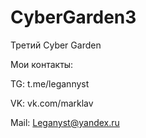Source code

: # CyberGarden3
Третий Cyber Garden

Мои контакты:

TG: t.me/legannyst

VK: vk.com/marklav

Mail: Leganyst@yandex.ru

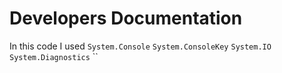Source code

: # Developers Documentation
In this code I used `System.Console` `System.ConsoleKey` `System.IO` `System.Diagnostics` ``
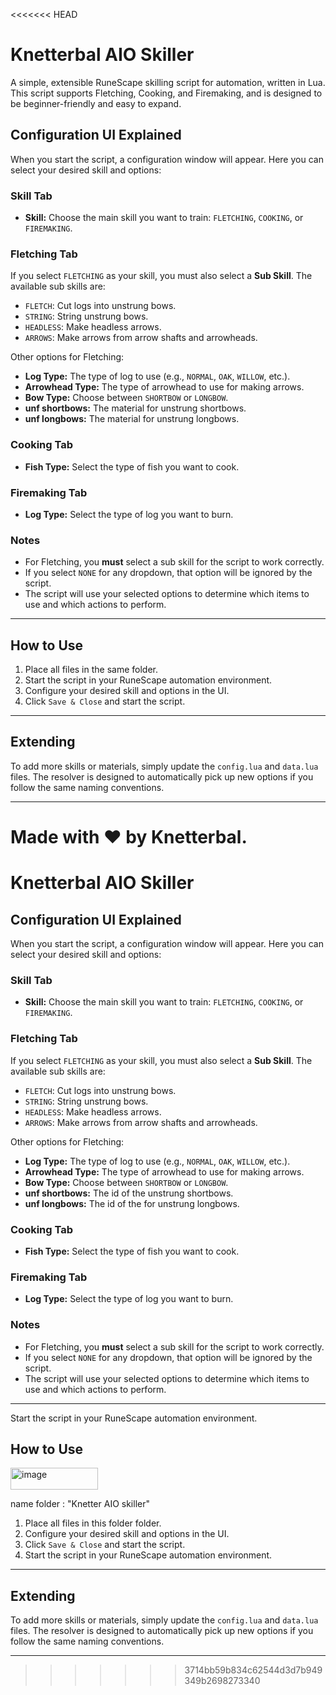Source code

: <<<<<<< HEAD
# Knetterbal AIO Skiller

A simple, extensible RuneScape skilling script for automation, written in Lua. This script supports Fletching, Cooking, and Firemaking, and is designed to be beginner-friendly and easy to expand.

## Configuration UI Explained

When you start the script, a configuration window will appear. Here you can select your desired skill and options:

### Skill Tab
- **Skill:** Choose the main skill you want to train: `FLETCHING`, `COOKING`, or `FIREMAKING`.

### Fletching Tab
If you select `FLETCHING` as your skill, you must also select a **Sub Skill**. The available sub skills are:
- `FLETCH`: Cut logs into unstrung bows.
- `STRING`: String unstrung bows.
- `HEADLESS`: Make headless arrows.
- `ARROWS`: Make arrows from arrow shafts and arrowheads.

Other options for Fletching:
- **Log Type:** The type of log to use (e.g., `NORMAL`, `OAK`, `WILLOW`, etc.).
- **Arrowhead Type:** The type of arrowhead to use for making arrows.
- **Bow Type:** Choose between `SHORTBOW` or `LONGBOW`.
- **unf shortbows:** The material for unstrung shortbows.
- **unf longbows:** The material for unstrung longbows.

### Cooking Tab
- **Fish Type:** Select the type of fish you want to cook.

### Firemaking Tab
- **Log Type:** Select the type of log you want to burn.

### Notes
- For Fletching, you **must** select a sub skill for the script to work correctly.
- If you select `NONE` for any dropdown, that option will be ignored by the script.
- The script will use your selected options to determine which items to use and which actions to perform.

---

## How to Use
1. Place all files in the same folder.
2. Start the script in your RuneScape automation environment.
3. Configure your desired skill and options in the UI.
4. Click `Save & Close` and start the script.

---

## Extending
To add more skills or materials, simply update the `config.lua` and `data.lua` files. The resolver is designed to automatically pick up new options if you follow the same naming conventions.

---

Made with ❤️ by Knetterbal.
=======
# Knetterbal AIO Skiller


## Configuration UI Explained

When you start the script, a configuration window will appear. Here you can select your desired skill and options:

### Skill Tab
- **Skill:** Choose the main skill you want to train: `FLETCHING`, `COOKING`, or `FIREMAKING`.

### Fletching Tab
If you select `FLETCHING` as your skill, you must also select a **Sub Skill**. The available sub skills are:
- `FLETCH`: Cut logs into unstrung bows.
- `STRING`: String unstrung bows.
- `HEADLESS`: Make headless arrows.
- `ARROWS`: Make arrows from arrow shafts and arrowheads.

Other options for Fletching:
- **Log Type:** The type of log to use (e.g., `NORMAL`, `OAK`, `WILLOW`, etc.).
- **Arrowhead Type:** The type of arrowhead to use for making arrows.
- **Bow Type:** Choose between `SHORTBOW` or `LONGBOW`.
- **unf shortbows:** The id of the unstrung shortbows.
- **unf longbows:** The id of the for unstrung longbows.

### Cooking Tab
- **Fish Type:** Select the type of fish you want to cook.

### Firemaking Tab
- **Log Type:** Select the type of log you want to burn.

### Notes
- For Fletching, you **must** select a sub skill for the script to work correctly.
- If you select `NONE` for any dropdown, that option will be ignored by the script.
- The script will use your selected options to determine which items to use and which actions to perform.

---
Start the script in your RuneScape automation environment.
## How to Use

<img width="140" height="35" alt="image" src="https://github.com/user-attachments/assets/62d52b4b-3242-41c4-97ca-49555610cf47" />



name folder : "Knetter AIO skiller"


1. Place all files in this folder folder.
2. Configure your desired skill and options in the UI.
3. Click `Save & Close` and start the script.
4. Start the script in your RuneScape automation environment.

---

## Extending
To add more skills or materials, simply update the `config.lua` and `data.lua` files. The resolver is designed to automatically pick up new options if you follow the same naming conventions.

---





>>>>>>> 3714bb59b834c62544d3d7b949349b2698273340
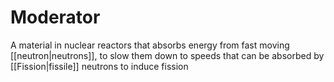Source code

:# Moderator
A material in nuclear reactors that absorbs energy from fast moving [[neutron|neutrons]], to slow them down to speeds that can be absorbed by [[Fission|fissile]] neutrons to induce fission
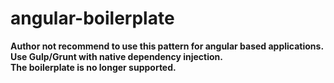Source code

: angular-boilerplate
===================

<b> Author not recommend to use this pattern for angular based applications. Use Gulp/Grunt with native dependency injection.
<br>
The boilerplate is no longer supported.</b>
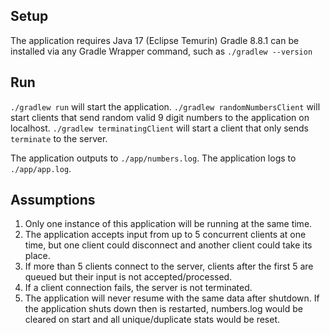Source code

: ## Setup
The application requires Java 17 (Eclipse Temurin)
Gradle 8.8.1 can be installed via any Gradle Wrapper command, such as `./gradlew --version`

## Run
`./gradlew run` will start the application.
`./gradlew randomNumbersClient` will start clients that send random valid 9 digit numbers to the application on localhost.
`./gradlew terminatingClient` will start a client that only sends `terminate` to the server.

The application outputs to `./app/numbers.log`.
The application logs to `./app/app.log`.

## Assumptions
1. Only one instance of this application will be running at the same time.
1. The application accepts input from up to 5 concurrent clients at one time, but one client could disconnect and another client could take its place.
1. If more than 5 clients connect to the server, clients after the first 5 are queued but their input is not accepted/processed.
1. If a client connection fails, the server is not terminated.
1. The application will never resume with the same data after shutdown.  If the application shuts down then is restarted, numbers.log would be cleared on start and all unique/duplicate stats would be reset.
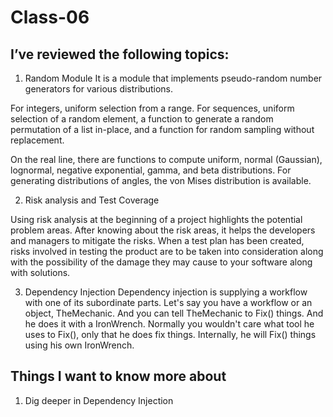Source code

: # Class-06
## I’ve reviewed the following topics:

1. Random Module
It is a module that implements pseudo-random number generators for various distributions.

For integers, uniform selection from a range. For sequences, uniform selection of a random element, a function to generate a random permutation of a list in-place, and a function for random sampling without replacement.

On the real line, there are functions to compute uniform, normal (Gaussian), lognormal, negative exponential, gamma, and beta distributions. For generating distributions of angles, the von Mises distribution is available.

2. Risk analysis and Test Coverage

Using risk analysis at the beginning of a project highlights the potential problem areas. After knowing about the risk areas, it helps the developers and managers to mitigate the risks. When a test plan has been created, risks involved in testing the product are to be taken into consideration along with the possibility of the damage they may cause to your software along with solutions.


3. Dependency Injection
Dependency injection is supplying a workflow with one of its subordinate parts.
Let's say you have a workflow or an object, TheMechanic. And you can tell TheMechanic to Fix() things. And he does it with a IronWrench. Normally you wouldn't care what tool he uses to Fix(), only that he does fix things. Internally, he will Fix() things using his own IronWrench.


## Things I want to know more about
1. Dig deeper in Dependency Injection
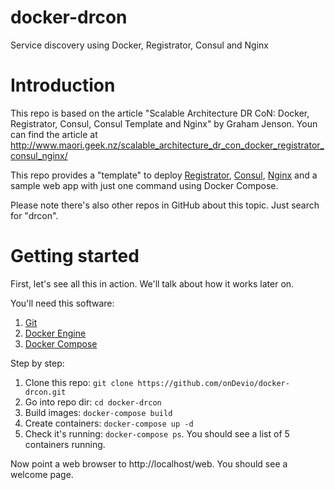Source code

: # docker-drcon

Service discovery using Docker, Registrator, Consul and Nginx

# Introduction

This repo is based on the article "Scalable Architecture DR CoN: Docker, Registrator, Consul, Consul Template and Nginx" by Graham Jenson. Youn can find the article at http://www.maori.geek.nz/scalable_architecture_dr_con_docker_registrator_consul_nginx/

This repo provides a "template" to deploy [Registrator](https://github.com/gliderlabs/registrator), [Consul](https://www.consul.io/), [Nginx](http://nginx.org/) and a sample web app with just one command using Docker Compose.

Please note there's also other repos in GitHub about this topic. Just search for "drcon".

# Getting started

First, let's see all this in action. We'll talk about how it works later on.

You'll need this software:

1. [Git](https://git-scm.com/)
2. [Docker Engine](https://www.docker.com/products/docker-engine)
3. [Docker Compose](https://www.docker.com/products/docker-compose)

Step by step:

1. Clone this repo: `git clone https://github.com/onDevio/docker-drcon.git`
2. Go into repo dir: `cd docker-drcon`
3. Build images: `docker-compose build`
4. Create containers: `docker-compose up -d`
5. Check it's running: `docker-compose ps`. You should see a list of 5 containers running.

Now point a web browser to http://localhost/web. You should see a welcome page.

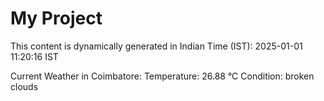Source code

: # My Project

This content is dynamically generated in Indian Time (IST): 2025-01-01 11:20:16 IST


Current Weather in Coimbatore:
Temperature: 26.88 °C
Condition: broken clouds
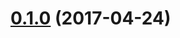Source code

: <a name="0.1.0"></a>
# [0.1.0](https://github.com/hoveytech/ng2-select/compare/v1.2.0...v0.1.0) (2017-04-24)

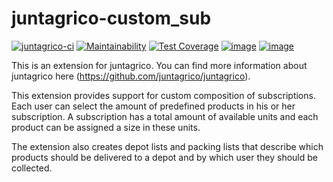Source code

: # juntagrico-custom_sub

[![juntagrico-ci](https://github.com/juntagrico/juntagrico-custom-sub/actions/workflows/juntagrico-ci.yml/badge.svg?branch=main&event=push)](https://github.com/juntagrico/juntagrico-custom-sub/actions/workflows/juntagrico-ci.yml)
[![Maintainability](https://api.codeclimate.com/v1/badges/562e49b1e35490ac4058/maintainability)](https://codeclimate.com/github/juntagrico/juntagrico-custom-sub/maintainability)
[![Test Coverage](https://api.codeclimate.com/v1/badges/562e49b1e35490ac4058/test_coverage)](https://codeclimate.com/github/juntagrico/juntagrico-custom-sub/test_coverage)
[![image](https://img.shields.io/github/last-commit/juntagrico/juntagrico-custom-sub.svg)](https://github.com/juntagrico/juntagrico-custom-sub)
[![image](https://img.shields.io/github/commit-activity/y/juntagrico/juntagrico-custom-sub)](https://github.com/juntagrico/juntagrico-custom-sub)

This is an extension for juntagrico. You can find more information about juntagrico here (https://github.com/juntagrico/juntagrico).

This extension provides support for custom composition of subscriptions.
Each user can select the amount of predefined products in his or her subscription.
A subscription has a total amount of available units and each product can be assigned a size in these units.

The extension also creates depot lists and packing lists that describe which products should be delivered to a depot and by which user they should be collected.

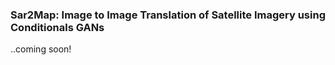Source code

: ### Sar2Map: Image to Image Translation of Satellite Imagery using Conditionals GANs


..coming soon!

◇ ◇ ◇

EXERCISE OBJECTIVE: Only the lines above from the one containing "2. Go into repo" through the one containing "This is an extension" should be returned, verbatim and inclusive, with pictures excluded.

ANSWER SECTION:
2. Go into repo dir: `cd docker-drcon`
3. Build images: `docker-compose build`
4. Create containers: `docker-compose up -d`
5. Check it's running: `docker-compose ps`. You should see a list of 5 containers running.

Now point a web browser to http://localhost/web. You should see a welcome page.

Source code

: # My Project

This content is dynamically generated in Indian Time (IST): 2025-01-01 11:20:16 IST


Current Weather in Coimbatore:
Temperature: 26.88 °C
Condition: broken clouds
Source code

: <a name="0.1.0"></a>
# [0.1.0](https://github.com/hoveytech/ng2-select/compare/v1.2.0...v0.1.0) (2017-04-24)

Source code

: # juntagrico-custom_sub

[![juntagrico-ci](https://github.com/juntagrico/juntagrico-custom-sub/actions/workflows/juntagrico-ci.yml/badge.svg?branch=main&event=push)](https://github.com/juntagrico/juntagrico-custom-sub/actions/workflows/juntagrico-ci.yml)
[![Maintainability](https://api.codeclimate.com/v1/badges/562e49b1e35490ac4058/maintainability)](https://codeclimate.com/github/juntagrico/juntagrico-custom-sub/maintainability)
[![Test Coverage](https://api.codeclimate.com/v1/badges/562e49b1e35490ac4058/test_coverage)](https://codeclimate.com/github/juntagrico/juntagrico-custom-sub/test_coverage)
[![image](https://img.shields.io/github/last-commit/juntagrico/juntagrico-custom-sub.svg)](https://github.com/juntagrico/juntagrico-custom-sub)
[![image](https://img.shields.io/github/commit-activity/y/juntagrico/juntagrico-custom-sub)](https://github.com/juntagrico/juntagrico-custom-sub)

This is an extension for juntagrico. You can find more information about juntagrico here (https://github.com/juntagrico/juntagrico).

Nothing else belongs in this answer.